Non dimentichiamo che siamo nel mondo di Mazzini, l’Italia si deve unire e ribellare attraverso Dio (per Dio) che protegge gli oppressi; Mameli era un mazziniano doc, e quindi “libera Chiesa in libero Stato” di cavouriana memoria. Poi un nuovo riferimento storico, la battaglia di Legnano (1176), in cui ci siamo liberati di un altro “crucco”, Federico Barbarossa che deve infine riconoscere le autonomie delle città italiane (1183). Ovunque, dalle Alpi alla Sicilia dobbiamo resistere e ribellarci: Dall’Alpi a Sicilia//Dovunque è Legnano,/ Ogn’uom di Ferruccio//Ha il core, ha la mano. Chi è questo Ferrucci? è il condottiero italiano che difende Firenze da Carlo V d’Asburgo (ecco di nuovo il nostro nemico), ucciso nel 1530 da Maramaldo, un mercenario al soldo di Carlo V, al quale Ferrucci dice “Tu uccidi un uomo morto”. Da allora Maramaldo vuol dire vile. Chi dà poi l’avvio alla rivolta genovese contro gli austriaci? Giambattista Perasso, detto Balilla: il 5 dicembre 1746 scaglia una pietra contro un ufficiale, dando il via alla liberazione di Genova. Tutti gli italiani devono essere eroici come il piccolo Balilla: I bimbi d’Italia//Si chiaman Balilla. Poi il testo torna indietro nel tempo, contro la dinastia francese degli angioini, altro nemico, quando nel 1282 tutte le campane suonano per muovere il popolo di Palermo all’insurrezione. Sono i Vespri siciliani, fine dei 16 anni di governo angioino: Il suon d’ogni squilla//I Vespri suonò.//.

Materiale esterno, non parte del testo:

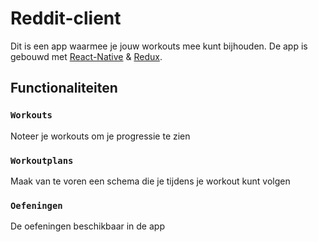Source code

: # Reddit-client

Dit is een app waarmee je jouw workouts mee kunt bijhouden. De app is gebouwd met [React-Native](https://github.com/facebook/create-react-app) & [Redux](https://redux.js.org/).

<!-- Zie [demo](https://reddit-client-xi.vercel.app//) -->

## Functionaliteiten

### `Workouts`

Noteer je workouts om je progressie te zien

### `Workoutplans`

Maak van te voren een schema die je tijdens je workout kunt volgen

### `Oefeningen`

De oefeningen beschikbaar in de app
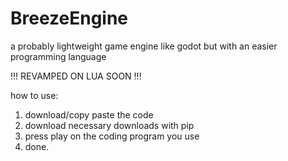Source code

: # BreezeEngine
a probably lightweight game engine like godot but with an easier programming language 

!!! REVAMPED ON LUA SOON !!!
 
how to use:
1. download/copy paste the code
2. download necessary downloads with pip
3. press play on the coding program you use
4. done.
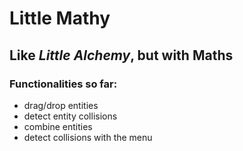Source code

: <h1>Little Mathy</h1>
<h2>Like <i>Little Alchemy</i>, but with <strong>Maths</strong></h2>

<h3>Functionalities so far:</h3>
<ul>
  <li>drag/drop entities</li>
  <li>detect entity collisions</li>
  <li>combine entities</li>
  <li>detect collisions with the menu</li>
</ul>
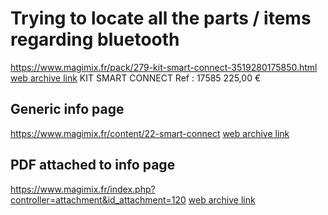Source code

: # Trying to locate all the parts / items regarding bluetooth


https://www.magimix.fr/pack/279-kit-smart-connect-3519280175850.html [web archive link](https://web.archive.org/web/20220329094648/https://www.magimix.fr/pack/279-kit-smart-connect-3519280175850.html)
KIT SMART CONNECT
Ref : 17585
225,00 €

## Generic info page
https://www.magimix.fr/content/22-smart-connect [web archive link](https://web.archive.org/web/20220329094718/https://www.magimix.fr/content/22-smart-connect)


## PDF attached to info page 
https://www.magimix.fr/index.php?controller=attachment&id_attachment=120 [web archive link](https://web.archive.org/web/20220329094810/https://www.magimix.fr/index.php?controller=attachment&id_attachment=120)

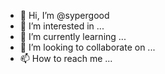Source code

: - 👋 Hi, I’m @sypergood
- 👀 I’m interested in ...
- 🌱 I’m currently learning ...
- 💞️ I’m looking to collaborate on ...
- 📫 How to reach me ...

<!---
sypergood/sypergood is a ✨ special ✨ repository because its `README.md` (this file) appears on your GitHub profile.
You can click the Preview link to take a look at your changes.
--->
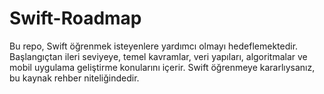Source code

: # Swift-Roadmap
Bu repo, Swift öğrenmek isteyenlere yardımcı olmayı hedeflemektedir. Başlangıçtan ileri seviyeye, temel kavramlar, veri yapıları, algoritmalar ve mobil uygulama geliştirme konularını içerir. Swift öğrenmeye kararlıysanız, bu kaynak rehber niteliğindedir.

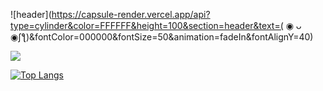 ![header](https://capsule-render.vercel.app/api?type=cylinder&color=FFFFFF&height=100&section=header&text=( ◉ ᴗ ◉ʃƪ)&fontColor=000000&fontSize=50&animation=fadeIn&fontAlignY=40)

<a href="https://velog.io/@yoonseo232" target="_blank"><img src="https://img.shields.io/badge/velog-20C997?style=flat-square&logo=velog&logoColor=white" aline="center">

[![Top Langs](https://github-readme-stats.vercel.app/api/top-langs/?username=yoonseo232&layout=compact)](https://github.com/yoonseo232/github-readme-stats)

L’Inno ha così chiarito chi erano i nostri “nemici”, e si conclude con un richiamo all’Austria degli Asburgo, all’aquila bicipite e al suo simbolo imperiale, le spade vendute sono le truppe mercenarie dell’esercito imperiale: Son giunchi che piegano//Le spade vendute://Già l’Aquila d’Austria Le penne ha perdute.// L’Impero austro-ungarico, con il Cosacco (la Russia) ha invaso la Polonia (1772-1795). Il sangue dei popoli oppressi, si trasforma in veleno: Il sangue d’Italia,//Il sangue Polacco,//Bevé, col cosacco,//Ma il cor le bruciò./
E infine dunque: Stringiamci a coorte//Siam pronti alla morte//L’Italia chiamò.
Meditate gente, forse l’Italia ci sta chiamando a coorte, e forse Mameli aveva la sfera di cristallo.
Di Alessandra Camerano e Alfredo Cirinei, Win & Co Srl, società specializzata in gestione archivi e beni culturali.